» DESCRIPTION OF THE TASK: Only the lines from the one that contains "Hence, we simply" through the last line of the records should appear, each printed exactly as it is.

» Excerpts from a dataset:
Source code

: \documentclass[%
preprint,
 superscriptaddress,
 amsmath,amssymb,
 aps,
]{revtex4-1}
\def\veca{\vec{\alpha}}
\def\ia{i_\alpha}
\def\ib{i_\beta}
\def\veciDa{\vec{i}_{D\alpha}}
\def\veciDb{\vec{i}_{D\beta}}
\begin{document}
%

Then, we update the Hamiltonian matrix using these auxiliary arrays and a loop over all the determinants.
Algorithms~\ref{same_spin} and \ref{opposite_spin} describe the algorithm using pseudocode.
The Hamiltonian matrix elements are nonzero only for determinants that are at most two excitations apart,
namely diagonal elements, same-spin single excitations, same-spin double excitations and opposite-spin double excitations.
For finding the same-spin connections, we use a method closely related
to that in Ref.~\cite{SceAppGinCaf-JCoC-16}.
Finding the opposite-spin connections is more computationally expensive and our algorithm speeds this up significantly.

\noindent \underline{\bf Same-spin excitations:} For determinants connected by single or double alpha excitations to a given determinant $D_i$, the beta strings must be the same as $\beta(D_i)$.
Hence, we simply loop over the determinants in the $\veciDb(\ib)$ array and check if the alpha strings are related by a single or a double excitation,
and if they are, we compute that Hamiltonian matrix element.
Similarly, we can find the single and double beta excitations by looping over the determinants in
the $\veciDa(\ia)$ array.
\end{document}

» OUTPUT BELOW:
Hence, we simply loop over the determinants in the $\veciDb(\ib)$ array and check if the alpha strings are related by a single or a double excitation,
and if they are, we compute that Hamiltonian matrix element.
Similarly, we can find the single and double beta excitations by looping over the determinants in
the $\veciDa(\ia)$ array.
\end{document}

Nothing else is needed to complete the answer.